▶ [Your assignment] Copy every line of the data exactly, leaving nothing out.

▶ [Plain-text document sources]
________________________________________

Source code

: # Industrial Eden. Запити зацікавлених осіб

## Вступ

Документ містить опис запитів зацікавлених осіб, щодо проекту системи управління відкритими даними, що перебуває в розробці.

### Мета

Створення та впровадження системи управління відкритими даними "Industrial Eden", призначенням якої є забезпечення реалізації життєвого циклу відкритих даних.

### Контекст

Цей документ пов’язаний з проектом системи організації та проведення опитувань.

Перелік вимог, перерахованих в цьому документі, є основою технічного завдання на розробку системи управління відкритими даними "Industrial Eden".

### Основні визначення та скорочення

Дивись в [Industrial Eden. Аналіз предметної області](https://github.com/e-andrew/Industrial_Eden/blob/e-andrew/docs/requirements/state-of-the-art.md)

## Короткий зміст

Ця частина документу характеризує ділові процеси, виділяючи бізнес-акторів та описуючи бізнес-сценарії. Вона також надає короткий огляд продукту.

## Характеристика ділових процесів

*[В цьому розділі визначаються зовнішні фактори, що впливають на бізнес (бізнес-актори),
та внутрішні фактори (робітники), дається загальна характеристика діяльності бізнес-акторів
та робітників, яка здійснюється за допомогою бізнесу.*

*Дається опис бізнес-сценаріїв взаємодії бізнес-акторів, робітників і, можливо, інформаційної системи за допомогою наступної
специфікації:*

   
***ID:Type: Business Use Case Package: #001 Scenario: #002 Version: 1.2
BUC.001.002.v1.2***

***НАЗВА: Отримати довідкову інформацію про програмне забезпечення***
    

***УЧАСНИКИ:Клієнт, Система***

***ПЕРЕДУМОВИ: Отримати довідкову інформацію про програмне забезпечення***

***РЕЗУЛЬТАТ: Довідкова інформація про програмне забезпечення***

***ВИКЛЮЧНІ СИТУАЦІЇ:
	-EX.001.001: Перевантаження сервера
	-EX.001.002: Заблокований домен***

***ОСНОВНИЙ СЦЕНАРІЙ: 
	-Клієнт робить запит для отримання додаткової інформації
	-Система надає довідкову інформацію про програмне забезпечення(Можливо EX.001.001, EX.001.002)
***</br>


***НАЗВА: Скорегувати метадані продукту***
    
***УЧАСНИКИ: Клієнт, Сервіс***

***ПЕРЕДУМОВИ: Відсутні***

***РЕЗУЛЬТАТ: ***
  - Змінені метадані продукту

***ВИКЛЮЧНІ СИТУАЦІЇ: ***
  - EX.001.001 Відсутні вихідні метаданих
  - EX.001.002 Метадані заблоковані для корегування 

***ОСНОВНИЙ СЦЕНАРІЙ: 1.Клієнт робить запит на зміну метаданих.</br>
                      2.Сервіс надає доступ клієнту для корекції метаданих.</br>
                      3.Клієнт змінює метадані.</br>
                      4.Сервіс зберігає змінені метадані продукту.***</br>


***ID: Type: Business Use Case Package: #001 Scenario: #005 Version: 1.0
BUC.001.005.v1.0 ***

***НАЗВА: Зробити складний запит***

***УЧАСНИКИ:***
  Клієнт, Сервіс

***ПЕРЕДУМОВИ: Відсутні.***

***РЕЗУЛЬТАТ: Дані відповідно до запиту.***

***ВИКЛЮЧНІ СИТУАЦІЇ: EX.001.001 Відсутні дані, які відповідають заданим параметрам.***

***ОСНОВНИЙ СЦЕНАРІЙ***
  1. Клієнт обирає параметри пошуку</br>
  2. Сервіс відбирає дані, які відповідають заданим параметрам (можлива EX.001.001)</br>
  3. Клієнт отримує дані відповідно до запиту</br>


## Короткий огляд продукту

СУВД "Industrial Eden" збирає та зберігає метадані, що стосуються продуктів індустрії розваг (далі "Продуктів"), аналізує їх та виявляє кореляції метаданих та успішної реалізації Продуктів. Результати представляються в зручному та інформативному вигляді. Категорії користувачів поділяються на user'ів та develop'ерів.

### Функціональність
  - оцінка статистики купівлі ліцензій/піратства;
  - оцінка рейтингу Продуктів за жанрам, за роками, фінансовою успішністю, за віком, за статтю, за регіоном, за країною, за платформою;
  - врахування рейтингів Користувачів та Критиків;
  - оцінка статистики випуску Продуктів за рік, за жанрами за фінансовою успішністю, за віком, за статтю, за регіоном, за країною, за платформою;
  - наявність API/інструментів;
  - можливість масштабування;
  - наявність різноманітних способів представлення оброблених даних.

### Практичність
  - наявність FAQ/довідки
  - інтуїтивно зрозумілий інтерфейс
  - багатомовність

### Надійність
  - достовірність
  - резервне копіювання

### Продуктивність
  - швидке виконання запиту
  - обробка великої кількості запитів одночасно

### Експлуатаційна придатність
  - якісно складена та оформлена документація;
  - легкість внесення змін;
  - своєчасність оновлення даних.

________________________________________

▶ [Answer section]
Source code

: # Industrial Eden. Запити зацікавлених осіб

## Вступ

Документ містить опис запитів зацікавлених осіб, щодо проекту системи управління відкритими даними, що перебуває в розробці.

### Мета

Створення та впровадження системи управління відкритими даними "Industrial Eden", призначенням якої є забезпечення реалізації життєвого циклу відкритих даних.

### Контекст

Цей документ пов’язаний з проектом системи організації та проведення опитувань.

Перелік вимог, перерахованих в цьому документі, є основою технічного завдання на розробку системи управління відкритими даними "Industrial Eden".

### Основні визначення та скорочення

Дивись в [Industrial Eden. Аналіз предметної області](https://github.com/e-andrew/Industrial_Eden/blob/e-andrew/docs/requirements/state-of-the-art.md)

## Короткий зміст

Ця частина документу характеризує ділові процеси, виділяючи бізнес-акторів та описуючи бізнес-сценарії. Вона також надає короткий огляд продукту.

## Характеристика ділових процесів

*[В цьому розділі визначаються зовнішні фактори, що впливають на бізнес (бізнес-актори),
та внутрішні фактори (робітники), дається загальна характеристика діяльності бізнес-акторів
та робітників, яка здійснюється за допомогою бізнесу.*

*Дається опис бізнес-сценаріїв взаємодії бізнес-акторів, робітників і, можливо, інформаційної системи за допомогою наступної
специфікації:*

   
***ID:Type: Business Use Case Package: #001 Scenario: #002 Version: 1.2
BUC.001.002.v1.2***

***НАЗВА: Отримати довідкову інформацію про програмне забезпечення***
    

***УЧАСНИКИ:Клієнт, Система***

***ПЕРЕДУМОВИ: Отримати довідкову інформацію про програмне забезпечення***

***РЕЗУЛЬТАТ: Довідкова інформація про програмне забезпечення***

***ВИКЛЮЧНІ СИТУАЦІЇ:
	-EX.001.001: Перевантаження сервера
	-EX.001.002: Заблокований домен***

***ОСНОВНИЙ СЦЕНАРІЙ: 
	-Клієнт робить запит для отримання додаткової інформації
	-Система надає довідкову інформацію про програмне забезпечення(Можливо EX.001.001, EX.001.002)
***</br>


***НАЗВА: Скорегувати метадані продукту***
    
***УЧАСНИКИ: Клієнт, Сервіс***

***ПЕРЕДУМОВИ: Відсутні***

***РЕЗУЛЬТАТ: ***
  - Змінені метадані продукту

***ВИКЛЮЧНІ СИТУАЦІЇ: ***
  - EX.001.001 Відсутні вихідні метаданих
  - EX.001.002 Метадані заблоковані для корегування 

***ОСНОВНИЙ СЦЕНАРІЙ: 1.Клієнт робить запит на зміну метаданих.</br>
                      2.Сервіс надає доступ клієнту для корекції метаданих.</br>
                      3.Клієнт змінює метадані.</br>
                      4.Сервіс зберігає змінені метадані продукту.***</br>


***ID: Type: Business Use Case Package: #001 Scenario: #005 Version: 1.0
BUC.001.005.v1.0 ***

***НАЗВА: Зробити складний запит***

***УЧАСНИКИ:***
  Клієнт, Сервіс

***ПЕРЕДУМОВИ: Відсутні.***

***РЕЗУЛЬТАТ: Дані відповідно до запиту.***

***ВИКЛЮЧНІ СИТУАЦІЇ: EX.001.001 Відсутні дані, які відповідають заданим параметрам.***

***ОСНОВНИЙ СЦЕНАРІЙ***
  1. Клієнт обирає параметри пошуку</br>
  2. Сервіс відбирає дані, які відповідають заданим параметрам (можлива EX.001.001)</br>
  3. Клієнт отримує дані відповідно до запиту</br>


## Короткий огляд продукту

СУВД "Industrial Eden" збирає та зберігає метадані, що стосуються продуктів індустрії розваг (далі "Продуктів"), аналізує їх та виявляє кореляції метаданих та успішної реалізації Продуктів. Результати представляються в зручному та інформативному вигляді. Категорії користувачів поділяються на user'ів та develop'ерів.

### Функціональність
  - оцінка статистики купівлі ліцензій/піратства;
  - оцінка рейтингу Продуктів за жанрам, за роками, фінансовою успішністю, за віком, за статтю, за регіоном, за країною, за платформою;
  - врахування рейтингів Користувачів та Критиків;
  - оцінка статистики випуску Продуктів за рік, за жанрами за фінансовою успішністю, за віком, за статтю, за регіоном, за країною, за платформою;
  - наявність API/інструментів;
  - можливість масштабування;
  - наявність різноманітних способів представлення оброблених даних.

### Практичність
  - наявність FAQ/довідки
  - інтуїтивно зрозумілий інтерфейс
  - багатомовність

### Надійність
  - достовірність
  - резервне копіювання

### Продуктивність
  - швидке виконання запиту
  - обробка великої кількості запитів одночасно

### Експлуатаційна придатність
  - якісно складена та оформлена документація;
  - легкість внесення змін;
  - своєчасність оновлення даних.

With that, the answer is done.